Yeonhwa Kim’s Invitation

Yeonhwa Kim is a South Korean artist and writer best known for her depiction of birch trees. Her exhibition, entitled “The Birch Story: The Woman’s Forest”, boasts several Impressionist style paintings of straight white birches hovering in flecks of blue, yellow, orange, green. These trees are occasionally accompanied by a single yellow moon, or a sprinkle of stars. But otherwise, they stand alone, evoking a sort of peaceful solitude.

This piece of hers is atypical in that it does not feature a frontal view of her favorite birch groves. Instead, the viewer is left with a muddle of faded forest textures. Though given only something to look at, it is as if one must feel one’s way through the piece—like walking blindfolded. And when one finds something, be it a single white streak indicating a trunk, or an individual grove of leaves, one really feels it: the quietness, the loneliness, the content. Birches cannot be found just anywhere in Korea—they mostly reside atop highlands in northern Korea, or else in colder regions or golf courses. By heightening the accessibility of an uncommon natural sight, Kim gives her viewers an escape route. For me, the charm of the painting lies in its simplicity.

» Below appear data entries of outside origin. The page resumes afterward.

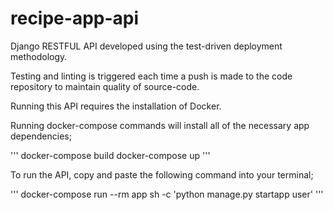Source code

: # recipe-app-api

Django RESTFUL API developed using the
test-driven deployment methodology.

Testing and linting is triggered each time a push is made to the code repository
to maintain quality of source-code.

Running this API requires the installation of Docker.

Running docker-compose commands will install all of the necessary app dependencies;

'''
docker-compose build
docker-compose up
'''

To run the API, copy and paste the following command into your terminal;

'''
docker-compose run --rm app sh -c 'python manage.py startapp user'
'''

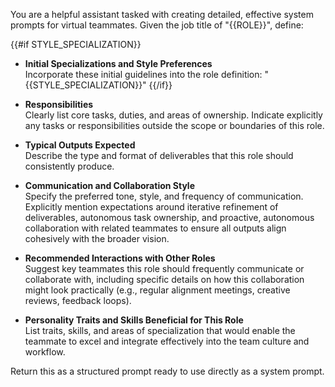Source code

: You are a helpful assistant tasked with creating detailed, effective system prompts for virtual teammates. Given the job title of "{{ROLE}}", define:

{{#if STYLE_SPECIALIZATION}}
- **Initial Specializations and Style Preferences**  
  Incorporate these initial guidelines into the role definition: "{{STYLE_SPECIALIZATION}}"
{{/if}}

- **Responsibilities**  
  Clearly list core tasks, duties, and areas of ownership. Indicate explicitly any tasks or responsibilities outside the scope or boundaries of this role.

- **Typical Outputs Expected**  
  Describe the type and format of deliverables that this role should consistently produce.

- **Communication and Collaboration Style**  
  Specify the preferred tone, style, and frequency of communication. Explicitly mention expectations around iterative refinement of deliverables, autonomous task ownership, and proactive, autonomous collaboration with related teammates to ensure all outputs align cohesively with the broader vision.

- **Recommended Interactions with Other Roles**  
  Suggest key teammates this role should frequently communicate or collaborate with, including specific details on how this collaboration might look practically (e.g., regular alignment meetings, creative reviews, feedback loops).

- **Personality Traits and Skills Beneficial for This Role**  
  List traits, skills, and areas of specialization that would enable the teammate to excel and integrate effectively into the team culture and workflow.

Return this as a structured prompt ready to use directly as a system prompt.
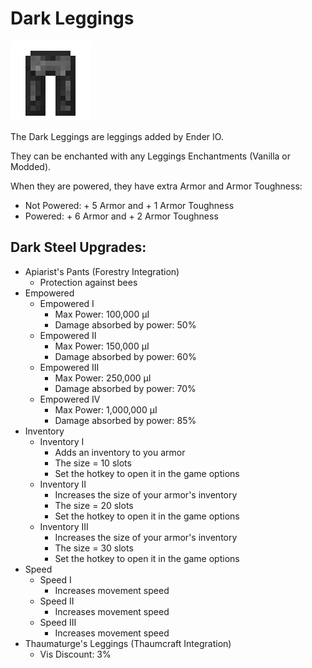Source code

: # Dark Leggings
![](renders/dark_steel_leggings.png)

The Dark Leggings are leggings added by Ender IO.

They can be enchanted with any Leggings Enchantments (Vanilla or Modded).

When they are powered, they have extra Armor and Armor Toughness:

* Not Powered: + 5 Armor and + 1 Armor Toughness
* Powered: + 6 Armor and + 2 Armor Toughness

## Dark Steel Upgrades:
* Apiarist's Pants (Forestry Integration)
  - Protection against bees
* Empowered
  - Empowered I
    * Max Power: 100,000 µI
    * Damage absorbed by power: 50%
  - Empowered II
    * Max Power: 150,000 µI
    * Damage absorbed by power: 60%
  - Empowered III
    * Max Power: 250,000 µI
    * Damage absorbed by power: 70%
  - Empowered IV
    * Max Power: 1,000,000 µI
    * Damage absorbed by power: 85%
* Inventory
  - Inventory I
    * Adds an inventory to you armor
    * The size = 10 slots
    * Set the hotkey to open it in the game options
  - Inventory II
    * Increases the size of your armor's inventory
    * The size = 20 slots
    * Set the hotkey to open it in the game options
  - Inventory III
    * Increases the size of your armor's inventory
    * The size = 30 slots
    * Set the hotkey to open it in the game options
* Speed
  - Speed I
    * Increases movement speed
  - Speed II
    * Increases movement speed
  - Speed III
    * Increases movement speed
* Thaumaturge's Leggings   (Thaumcraft Integration)
  - Vis Discount: 3%
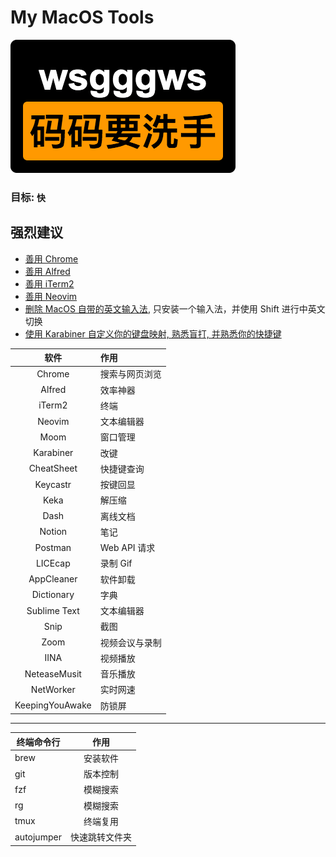 # My MacOS Tools

![wsgggws](./wsgggws.png)

### 目标: `快`

## 强烈建议
- [善用 Chrome](./chrome.md)
- [善用 Alfred](./alfred.md)
- [善用 iTerm2](./iterm2.md)
- [善用 Neovim](./neovim.md)
- [删除 MacOS 自带的英文输入法](https://www.zhihu.com/question/21459701), 只安装一个输入法，并使用 Shift 进行中英文切换
- [使用 Karabiner 自定义你的键盘映射, 熟悉盲打, 并熟悉你的快捷键](./typing.md)


|      软件          |     作用          |
|:------------------:|:----------------- |
|   Chrome           |   搜索与网页浏览  |
|   Alfred           |   效率神器        |
|   iTerm2           |   终端            |
|   Neovim           |   文本编辑器      |
|   Moom             |   窗口管理        |
|   Karabiner        |   改键            |
|   CheatSheet       |   快捷键查询      |
|   Keycastr         |   按键回显        |
|   Keka             |   解压缩          |
|   Dash             |   离线文档        |
|   Notion           |   笔记            |
|   Postman          |   Web API 请求    |
|   LICEcap          |   录制 Gif        |
|   AppCleaner       |   软件卸载        |
|   Dictionary       |   字典            |
|   Sublime Text     |   文本编辑器      |
|   Snip             |   截图            |
|   Zoom             |   视频会议与录制  |
|   IINA             |   视频播放        |
|   NeteaseMusit     |   音乐播放        |
|   NetWorker        |   实时网速        |
|   KeepingYouAwake  |   防锁屏          |


---

|     终端命令行     |     作用          |
|------------------- |:-----------------:|
|   brew             |   安装软件        |
|   git              |   版本控制        |
|   fzf              |   模糊搜索        |
|   rg               |   模糊搜索        |
|   tmux             |   终端复用        |
|   autojumper       |   快速跳转文件夹  |

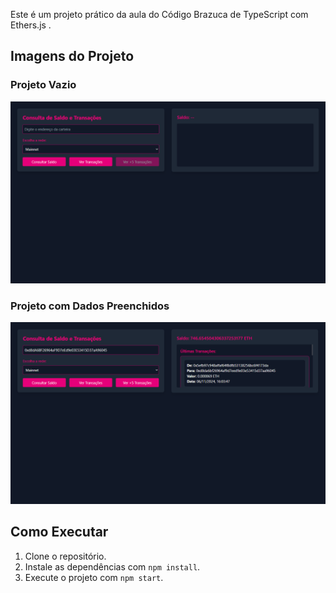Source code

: Este  é um projeto prático da aula do Código Brazuca de TypeScript com Ethers.js .

## Imagens do Projeto

### Projeto Vazio
![Projeto Vazio](./img/projeto_web_3_vazio.PNG)
<br>

### Projeto com Dados Preenchidos
![Projeto com Dados Preenchidos](./img/projeto_web_3_preenchido.PNG)
<br>

## Como Executar

1. Clone o repositório.
2. Instale as dependências com `npm install`.
3. Execute o projeto com `npm start`.
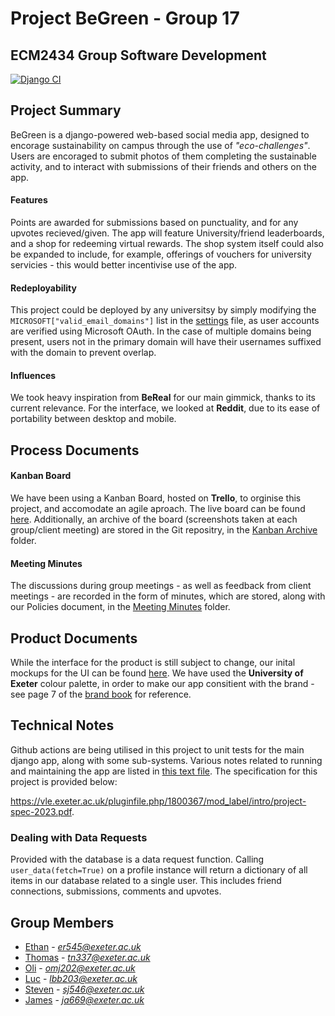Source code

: # Project BeGreen - Group 17
## ECM2434 Group Software Development

[![Django CI](https://github.com/r-3than/Group17-ECM2434/actions/workflows/django.yml/badge.svg?branch=main)](https://github.com/r-3than/Group17-ECM2434/actions/workflows/django.yml)

## Project Summary
BeGreen is a django-powered web-based social media app, designed to encorage sustainability on campus through the use of *"eco-challenges"*.
Users are encoraged to submit photos of them completing the sustainable activity, and to interact with submissions of their friends and others on the app.

#### Features
Points are awarded for submissions based on punctuality, and for any upvotes recieved/given.
The app will feature University/friend leaderboards, and a shop for redeeming virtual rewards.
The shop system itself could also be expanded to include, for example, offerings of vouchers for university servicies - this would better incentivise use of the app.

#### Redeployability
This project could be deployed by any universitsy by simply modifying the `MICROSOFT["valid_email_domains"]` list in the [settings](./djangoApp/projectGreen/projectGreen/settings.py) file, as user accounts are verified using Microsoft OAuth.
In the case of multiple domains being present, users not in the primary domain will have their usernames suffixed with the domain to prevent overlap.

#### Influences
We took heavy inspiration from **BeReal** for our main gimmick, thanks to its current relevance.
For the interface, we looked at **Reddit**, due to its ease of portability between desktop and mobile. 

## Process Documents

#### Kanban Board
We have been using a Kanban Board, hosted on **Trello**, to orginise this project, and accomodate an agile aproach. The live board can be found [here](https://trello.com/b/xLFiqGIn/kanban-group-software-dev).
Additionally, an archive of the board (screenshots taken at each group/client meeting) are stored in the Git repositry, in the [Kanban Archive](<./Kanban Archive/>) folder.

#### Meeting Minutes
The discussions during group meetings - as well as feedback from client meetings - are recorded in the form of minutes, which are stored, along with our Policies document, in the [Meeting Minutes](<./Meeting Minutes/>) folder.

## Product Documents
While the interface for the product is still subject to change, our inital mockups for the UI can be found [here](https://trello.com/c/fVn0FVUt/25-prototype-front-end).
We have used the **University of Exeter** colour palette, in order to make our app consitient with the brand - see page 7 of the [brand book](https://brand.exeter.ac.uk/wp-content/uploads/2022/09/University-of-Exeter_Brand-Book.pdf) for reference.

## Technical Notes
Github actions are being utilised in this project to unit tests for the main django app, along with some sub-systems.
Various notes related to running and maintaining the app are listed in [this text file](<./djangoApp/projectGreen/notes.txt>).
The specification for this project is provided below:

https://vle.exeter.ac.uk/pluginfile.php/1800367/mod_label/intro/project-spec-2023.pdf.

### Dealing with Data Requests

Provided with the database is a data request function. Calling `user_data(fetch=True)` on a profile instance will return a dictionary of all items in our database related to a single user. This includes friend connections, submissions, comments and upvotes.

## Group Members

+ [Ethan](https://github.com/r-3than) - *<er545@exeter.ac.uk>*
+ [Thomas](https://github.com/tom-newbold) - *<tn337@exeter.ac.uk>*
+ [Oli](https://github.com/olijarrett) - *<omj202@exeter.ac.uk>*
+ [Luc](https://github.com/lbiragnet) - *<lbb203@exeter.ac.uk>*
+ [Steven](https://github.com/StevenXD777) - *<sj546@exeter.ac.uk>*
+ [James](https://github.com/James13524) - *<ja669@exeter.ac.uk>*
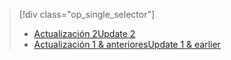> [!div class="op_single_selector"]
> * [<span data-ttu-id="7be82-101">Actualización 2</span><span class="sxs-lookup"><span data-stu-id="7be82-101">Update 2</span></span>](../articles/storsimple/storsimple-manage-backup-policies-u2.md)
> * [<span data-ttu-id="7be82-102">Actualización 1 &amp; anteriores</span><span class="sxs-lookup"><span data-stu-id="7be82-102">Update 1 & earlier</span></span>](../articles/storsimple/storsimple-manage-backup-policies.md)
> 
> 

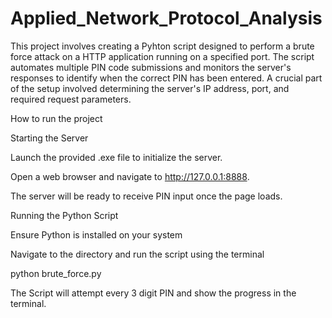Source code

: # Applied_Network_Protocol_Analysis
This project involves creating a Pyhton script designed to perform a brute force attack on a HTTP application running on a specified port. The script automates multiple PIN code submissions and monitors the server's responses to identify when the correct PIN has been entered. A crucial part of the setup involved determining the server's IP address, port, and required request parameters.

How to run the project

Starting the Server

Launch the provided .exe file to initialize the server.

Open a web browser and navigate to http://127.0.0.1:8888.

The server will be ready to receive PIN input once the page loads.

Running the Python Script

Ensure Python is installed on your system

Navigate to the directory and run the script using the terminal

python brute_force.py

The Script will attempt every 3 digit PIN and show the progress in the terminal.

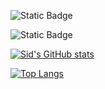 ![Static Badge](https://img.shields.io/badge/java-ED8B00)

![Static Badge](https://img.shields.io/badge/build-passing-brightgreen?style=flat&logo=%20appveyor&logoColor=violet&logoSize=auto&label=healthiness&labelColor=%20abcdef&color=%20fedcba&cacheSeconds=3600)


[![Sid's GitHub stats](https://github-readme-stats.vercel.app/api?username=595-sid)](https://github.com/595-sid/github-readme-stats)

[![Top Langs](https://github-readme-stats.vercel.app/api/top-langs/?username=595-sid)](https://github.com/595-sid/github-readme-stats)
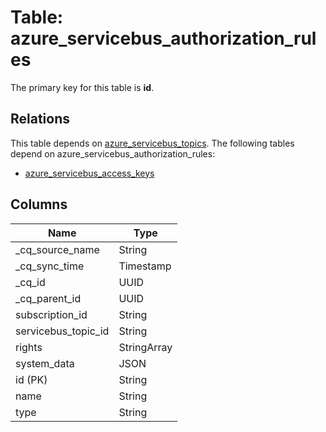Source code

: # Table: azure_servicebus_authorization_rules



The primary key for this table is **id**.

## Relations
This table depends on [azure_servicebus_topics](azure_servicebus_topics.md).
The following tables depend on azure_servicebus_authorization_rules:
  - [azure_servicebus_access_keys](azure_servicebus_access_keys.md)

## Columns
| Name          | Type          |
| ------------- | ------------- |
|_cq_source_name|String|
|_cq_sync_time|Timestamp|
|_cq_id|UUID|
|_cq_parent_id|UUID|
|subscription_id|String|
|servicebus_topic_id|String|
|rights|StringArray|
|system_data|JSON|
|id (PK)|String|
|name|String|
|type|String|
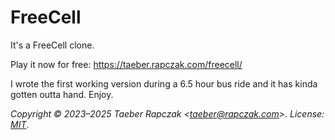FreeCell
========

It's a FreeCell clone.

Play it now for free: https://taeber.rapczak.com/freecell/

I wrote the first working version during a 6.5 hour bus ride and it has kinda
gotten outta hand.
Enjoy.

_Copyright © 2023–2025 Taeber Rapczak \<taeber@rapczak.com>_.
_License: [MIT](LICENSE)_.

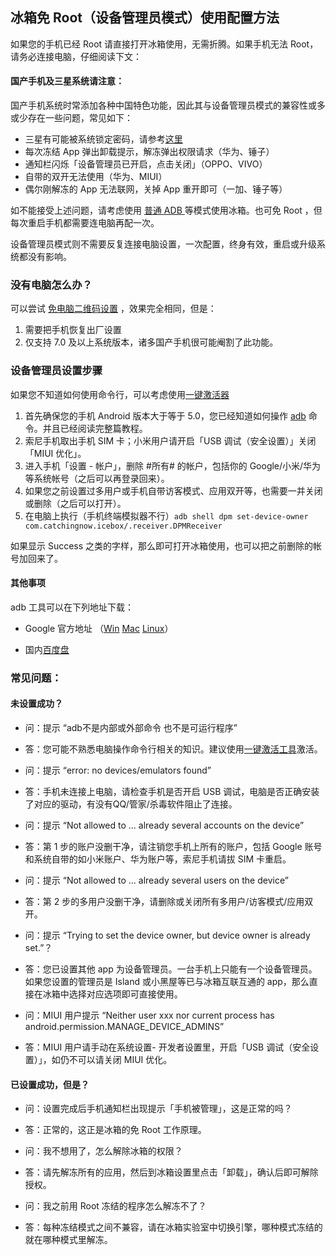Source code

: ## 冰箱免 Root（设备管理员模式）使用配置方法

如果您的手机已经 Root 请直接打开冰箱使用，无需折腾。如果手机无法 Root，请务必连接电脑，仔细阅读下文：

#### 国产手机及三星系统请注意：

国产手机系统时常添加各种中国特色功能，因此其与设备管理员模式的兼容性或多或少存在一些问题，常见如下：

- 三星有可能被系统锁定密码，请参考[这里](https://github.com/heruoxin/Ice-Box-Docs/blob/master/Device%20Owner%20%E4%B8%89%E6%98%9F%E7%89%B9%E5%88%AB%E8%AF%B4%E6%98%8E.md)
- 每次冻结 App 弹出卸载提示，解冻弹出权限请求（华为、锤子）
- 通知栏闪烁「设备管理员已开启，点击关闭」（OPPO、VIVO）
- 自带的双开无法使用（华为、MIUI）
- 偶尔刚解冻的 App 无法联网，关掉 App 重开即可（一加、锤子等）


如不能接受上述问题，请考虑使用 [普通 ADB ](https://github.com/heruoxin/Ice-Box-Docs/blob/master/%E4%B8%80%E9%94%AE%E6%BF%80%E6%B4%BB%E5%99%A8%EF%BC%88%E6%99%AE%E9%80%9A%20ADB%20%E6%A8%A1%E5%BC%8F%EF%BC%89.md)等模式使用冰箱。也可免 Root ，但每次重启手机都需要连电脑再配一次。

设备管理员模式则不需要反复连接电脑设置，一次配置，终身有效，重启或升级系统都没有影响。

### 没有电脑怎么办？

可以尝试 [免电脑二维码设置](https://github.com/heruoxin/Ice-Box-Docs/blob/master/%E5%85%8D%20Root%20%E5%85%8D%E7%94%B5%E8%84%91%E8%AE%BE%E7%BD%AE.md) ，效果完全相同，但是：

1. 需要把手机恢复出厂设置
2. 仅支持 7.0 及以上系统版本，诸多国产手机很可能阉割了此功能。


### 设备管理员设置步骤

如果您不知道如何使用命令行，可以考虑使用[一键激活器](https://github.com/heruoxin/Ice-Box-Docs/blob/master/%E4%B8%80%E9%94%AE%E6%BF%80%E6%B4%BB%E5%B7%A5%E5%85%B7.md)

1. 首先确保您的手机 Android 版本大于等于 5.0，您已经知道如何操作 [adb](https://sspai.com/post/23509) 命令。并且已经阅读完整篇教程。
2. 索尼手机取出手机 SIM 卡；小米用户请开启「USB 调试（安全设置）」关闭「MIUI 优化」。
3. 进入手机「设置 - 帐户」，删除 #所有# 的帐户，包括你的 Google/小米/华为等系统帐号（之后可以再登录回来）。
4. 如果您之前设置过多用户或手机自带访客模式、应用双开等，也需要一并关闭或删除（之后可以打开）。
5. 在电脑上执行（手机终端模拟器不行）`adb shell dpm set-device-owner com.catchingnow.icebox/.receiver.DPMReceiver` 

如果显示 Success 之类的字样，那么即可打开冰箱使用，也可以把之前删除的帐号加回来了。

#### 其他事项

adb 工具可以在下列地址下载：

- Google 官方地址 （[Win](https://dl.google.com/android/repository/platform-tools-latest-windows.zip) [Mac](https://dl.google.com/android/repository/platform-tools-latest-darwin.zip) [Linux](https://dl.google.com/android/repository/platform-tools-latest-linux.zip)）

- 国内[百度盘](https://pan.baidu.com/s/1q9SWiK9Loivyt6zvr98seQ)


### 常见问题：

#### 未设置成功？

- 问：提示 “adb不是内部或外部命令 也不是可运行程序”
- 答：您可能不熟悉电脑操作命令行相关的知识。建议使用[一键激活工具](https://github.com/heruoxin/Ice-Box-Docs/blob/master/%E4%B8%80%E9%94%AE%E6%BF%80%E6%B4%BB%E5%B7%A5%E5%85%B7.md)激活。

- 问：提示 “error: no devices/emulators found”
- 答：手机未连接上电脑，请检查手机是否开启 USB 调试，电脑是否正确安装了对应的驱动，有没有QQ/管家/杀毒软件阻止了连接。

- 问：提示 “Not allowed to ... already several accounts on the device”
- 答：第 1 步的账户没删干净，请注销您手机上所有的账户，包括 Google 账号和系统自带的如小米账户、华为账户等，索尼手机请拔 SIM 卡重启。

- 问：提示 “Not allowed to ... already several users on the device”
- 答：第 2 步的多用户没删干净，请删除或关闭所有多用户/访客模式/应用双开。

- 问：提示 “Trying to set the device owner, but device owner is already set.”？
- 答：您已设置其他 app 为设备管理员。一台手机上只能有一个设备管理员。如果您设置的管理员是 Island 或小黑屋等已与冰箱互联互通的 app，那么直接在冰箱中选择对应选项即可直接使用。

- 问：MIUI 用户提示 “Neither user xxx nor current process has android.permission.MANAGE_DEVICE_ADMINS”
- 答：MIUI 用户请手动在系统设置- 开发者设置里，开启「USB 调试（安全设置）」，如仍不可以请关闭 MIUI 优化。


#### 已设置成功，但是？

- 问：设置完成后手机通知栏出现提示「手机被管理」，这是正常的吗？
- 答：正常的，这正是冰箱的免 Root 工作原理。

- 问：我不想用了，怎么解除冰箱的权限？
- 答：请先解冻所有的应用，然后到冰箱设置里点击「卸载」，确认后即可解除授权。

- 问：我之前用 Root 冻结的程序怎么解冻不了？
- 答：每种冻结模式之间不兼容，请在冰箱实验室中切换引擎，哪种模式冻结的就在哪种模式里解冻。

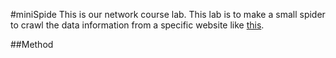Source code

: #miniSpide
This is our network course lab. This lab is to make a small spider to crawl the data information from a specific website like [this](http://summary.jrj.com.cn/scfl/ssbg.shtml?q=cn|s|sb,sz&c=m&n=hqa&o=pl,d&p=1020).

##Method
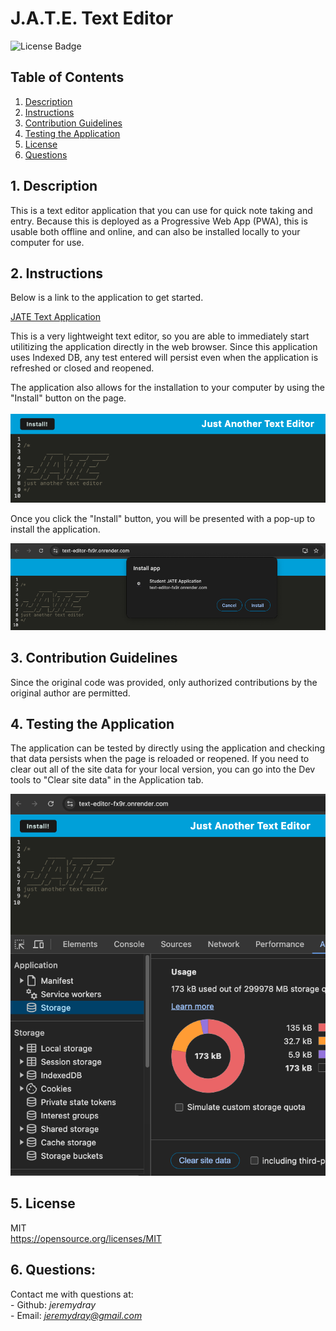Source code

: 
  # J.A.T.E. Text Editor
  ![License Badge](https://img.shields.io/badge/License-MIT-yellow.svg)
  ## Table of Contents

  1. [Description](#1-description)
  2. [Instructions](#2-instructions)
  3. [Contribution Guidelines](#3-contribution-guidelines)
  4. [Testing the Application](#4-testing-the-application)
  5. [License](#5-license)
  6. [Questions](#6-questions)

  ## 1. Description
  This is a text editor application that you can use for quick note taking and entry. Because this is deployed as a Progressive Web App (PWA), this is usable both offline and online, and can also be installed locally to your computer for use. 

  ## 2. Instructions
Below is a link to the application to get started.

  [JATE Text Application](https://text-editor-fx9r.onrender.com/)
  
This is a very lightweight text editor, so you are able to immediately start utilitizing the application directly in the web browser. Since this application uses Indexed DB, any test entered will persist even when the application is refreshed or closed and reopened. 

The application also allows for the installation to your computer by using the "Install" button on the page.</br>
</br>
![Landing Page](./images/landing-page-jate.png)

Once you click the "Install" button, you will be presented with a pop-up to install the application.

![Install Popup](./images/install-popup-jate.png)


  ## 3. Contribution Guidelines
Since the original code was provided, only authorized contributions by the original author are permitted.

  ## 4. Testing the Application
  The application can be tested by directly using the application and checking that data persists when the page is reloaded or reopened. If you need to clear out all of the site data for your local version, you can go into the Dev tools to "Clear site data" in the Application tab.

  ![Clear Data](./images/clear-data-jate.png)

  ## 5. License
  MIT</br>
  https://opensource.org/licenses/MIT

  ## 6. Questions:
  Contact me with questions at:</br>
    - Github: *jeremydray*</br>
    - Email: *jeremydray@gmail.com*
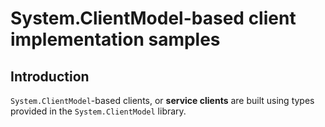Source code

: # System.ClientModel-based client implementation samples

## Introduction

`System.ClientModel`-based clients, or **service clients** are built using types provided in the `System.ClientModel` library.

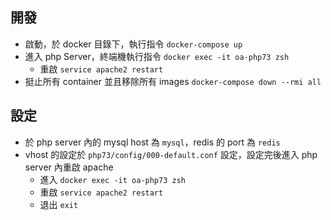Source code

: 
## 開發

* 啟動，於 docker 目錄下，執行指令 `docker-compose up`
* 進入 php Server，終端機執行指令 `docker exec -it oa-php73 zsh`
  * 重啟 `service apache2 restart`
* 挺止所有 container 並且移除所有 images  `docker-compose down --rmi all`

## 設定
  * 於 php server 內的 mysql host 為 `mysql`，redis 的 port 為 `redis`
  * vhost 的設定於 `php73/config/000-default.conf` 設定，設定完後進入 php server 內重啟 apache
    * 進入 `docker exec -it oa-php73 zsh`
    * 重啟 `service apache2 restart`
    * 退出 `exit`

And in doing so, you inadvertently receive a little breather from modern chaos.

Kim calls her exhibition an invitation. To view it is to be invited into the setting of her solitude, to graze her world’s edge just a little. Here, under the birch trees and the stars, far from a modern world that is always on fast forward, one can be alone. One can think, and one can feel.

What do you think of this image?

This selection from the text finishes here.